** Excerpted records follows **

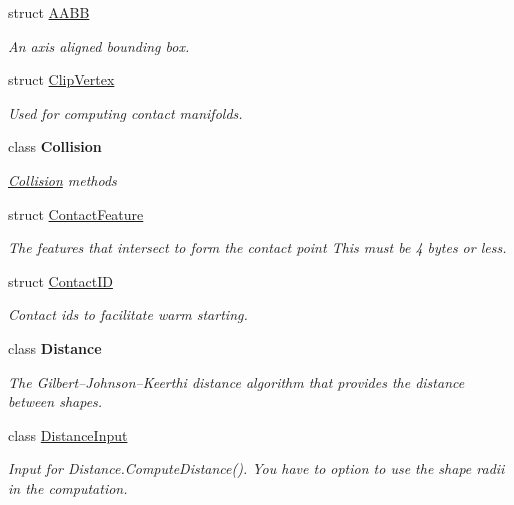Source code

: \begin{DoxyCompactItemize}
\item 
struct \hyperlink{struct_farseer_physics_1_1_collision_1_1_a_a_b_b}{A\+A\+B\+B}
\begin{DoxyCompactList}\small\item\em An axis aligned bounding box. \end{DoxyCompactList}\item 
struct \hyperlink{struct_farseer_physics_1_1_collision_1_1_clip_vertex}{Clip\+Vertex}
\begin{DoxyCompactList}\small\item\em Used for computing contact manifolds. \end{DoxyCompactList}\item 
class {\bfseries Collision}
\begin{DoxyCompactList}\small\item\em \hyperlink{namespace_farseer_physics_1_1_collision}{Collision} methods \end{DoxyCompactList}\item 
struct \hyperlink{struct_farseer_physics_1_1_collision_1_1_contact_feature}{Contact\+Feature}
\begin{DoxyCompactList}\small\item\em The features that intersect to form the contact point This must be 4 bytes or less. \end{DoxyCompactList}\item 
struct \hyperlink{struct_farseer_physics_1_1_collision_1_1_contact_i_d}{Contact\+I\+D}
\begin{DoxyCompactList}\small\item\em Contact ids to facilitate warm starting. \end{DoxyCompactList}\item 
class {\bfseries Distance}
\begin{DoxyCompactList}\small\item\em The Gilbert–\+Johnson–\+Keerthi distance algorithm that provides the distance between shapes. \end{DoxyCompactList}\item 
class \hyperlink{class_farseer_physics_1_1_collision_1_1_distance_input}{Distance\+Input}
\begin{DoxyCompactList}\small\item\em Input for Distance.\+Compute\+Distance(). You have to option to use the shape radii in the computation. \end{DoxyCompactList}\item 

\end{DoxyCompactItemize}
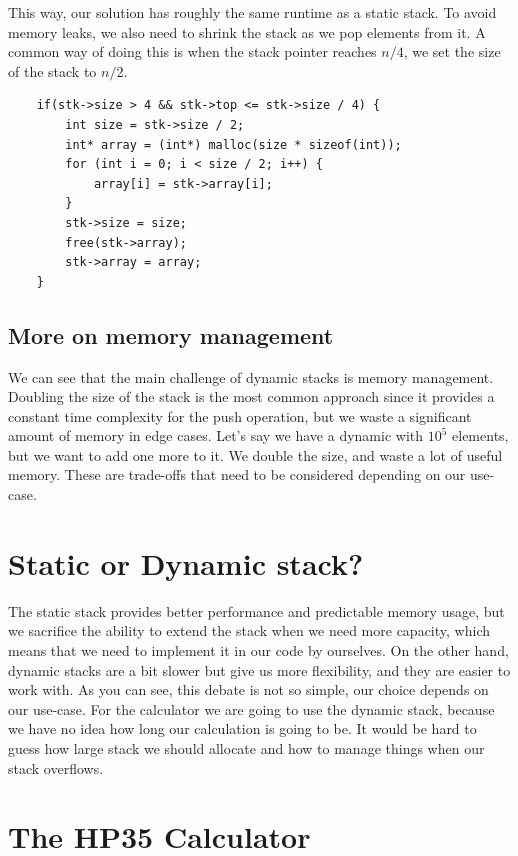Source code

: \documentclass[a4paper,11pt]{article}
\begin{document}
    This way, our solution has roughly the same runtime as a static stack.
    To avoid memory leaks, we also need to shrink the stack as we pop elements from it.
    A common way of doing this is when the stack pointer reaches $n/4$, we set the size of the stack to $n/2$.
    \begin{verbatim}
    if(stk->size > 4 && stk->top <= stk->size / 4) {
        int size = stk->size / 2;
        int* array = (int*) malloc(size * sizeof(int));
        for (int i = 0; i < size / 2; i++) {
            array[i] = stk->array[i];
        }
        stk->size = size;
        free(stk->array);
        stk->array = array;
    }
    \end{verbatim}

    \subsection*{More on memory management}
    We can see that the main challenge of dynamic stacks is memory management.
    Doubling the size of the stack is the most common approach since it provides a constant time complexity for the push operation, but we waste a significant amount of memory in edge cases.
    Let's say we have a dynamic with $10^5$ elements, but we want to add one more to it.
    We double the size, and waste a lot of useful memory.
    These are trade-offs that need to be considered depending on our use-case.

    \section*{Static or Dynamic stack?}

    The static stack provides better performance and predictable memory usage, but we sacrifice the ability to extend the stack when we need more capacity, which means that we need to implement it in our code by ourselves.
    On the other hand, dynamic stacks are a bit slower but give us more flexibility, and they are easier to work with.
    As you can see, this debate is not so simple, our choice depends on our use-case.
    For the calculator we are going to use the dynamic stack, because we have no idea how long our calculation is going to be.
    It would be hard to guess how large stack we should allocate and how to manage things when our stack overflows.

    \section*{The HP35 Calculator}
\end{document}
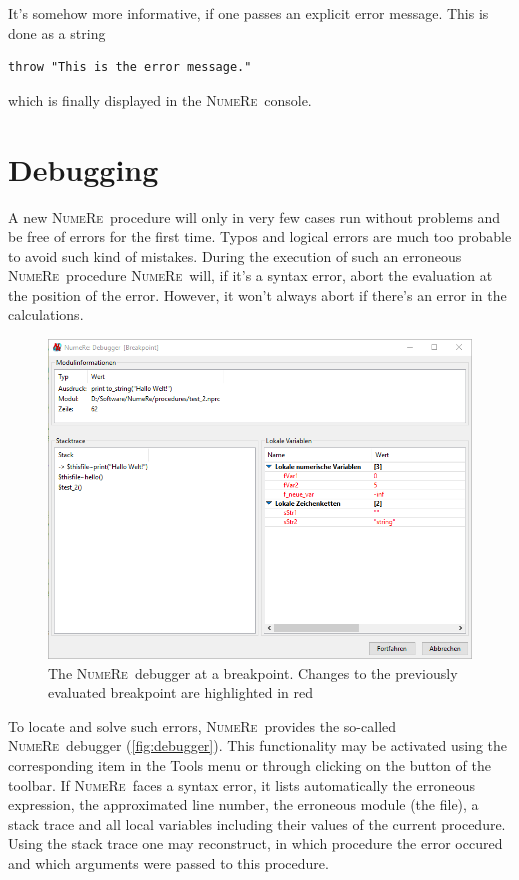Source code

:\documentclass[DIV=14,headsepline,footsepline]{scrbook}
\newcommand{\NR}{\textsc{Nu\-me\-Re}}
\begin{document}
				It's somehow more informative, if one passes an explicit error message. This is done as a string
				\begin{lstlisting}
throw "This is the error message."
				\end{lstlisting}
				which is finally displayed in the \NR\ console.
			\section{Debugging}
				A new \NR\ procedure will only in very few cases run without problems and be free of errors for the first time. Typos and logical errors are much too probable to avoid such kind of mistakes. During the execution of such an erroneous \NR\ procedure \NR\ will, if it's a syntax error, abort the evaluation at the position of the error. However, it won't always abort if there's an error in the calculations.
				\begin{figure}[htb]
					\centering
					\includegraphics[width=\textwidth]{_graphics/debugger.png}%
					\caption{The \NR\ debugger at a breakpoint. Changes to the previously evaluated breakpoint are highlighted in red}%
					\label{fig:debugger}%
				\end{figure}
				
				To locate and solve such errors, \NR\ provides the so-called \NR\ debugger (\autoref{fig:debugger}). This functionality may be activated using the corresponding item in the Tools menu or through clicking on the button of the toolbar. If \NR\ faces a syntax error, it lists automatically the erroneous expression, the approximated line number, the erroneous module (the file), a stack trace and all local variables including their values of the current procedure. Using the stack trace one may reconstruct, in which procedure the error occured and which arguments were passed to this procedure.
				
\end{document}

** End of Excerpted records **

From the entries above, return each line with the word "DoxyCompactList" in it.

\begin{DoxyCompactList}\small\item\em An axis aligned bounding box. \end{DoxyCompactList}\item 
\begin{DoxyCompactList}\small\item\em Used for computing contact manifolds. \end{DoxyCompactList}\item 
\begin{DoxyCompactList}\small\item\em \hyperlink{namespace_farseer_physics_1_1_collision}{Collision} methods \end{DoxyCompactList}\item 
\begin{DoxyCompactList}\small\item\em The features that intersect to form the contact point This must be 4 bytes or less. \end{DoxyCompactList}\item 
\begin{DoxyCompactList}\small\item\em Contact ids to facilitate warm starting. \end{DoxyCompactList}\item 
\begin{DoxyCompactList}\small\item\em The Gilbert–\+Johnson–\+Keerthi distance algorithm that provides the distance between shapes. \end{DoxyCompactList}\item 
\begin{DoxyCompactList}\small\item\em Input for Distance.\+Compute\+Distance(). You have to option to use the shape radii in the computation. \end{DoxyCompactList}\item 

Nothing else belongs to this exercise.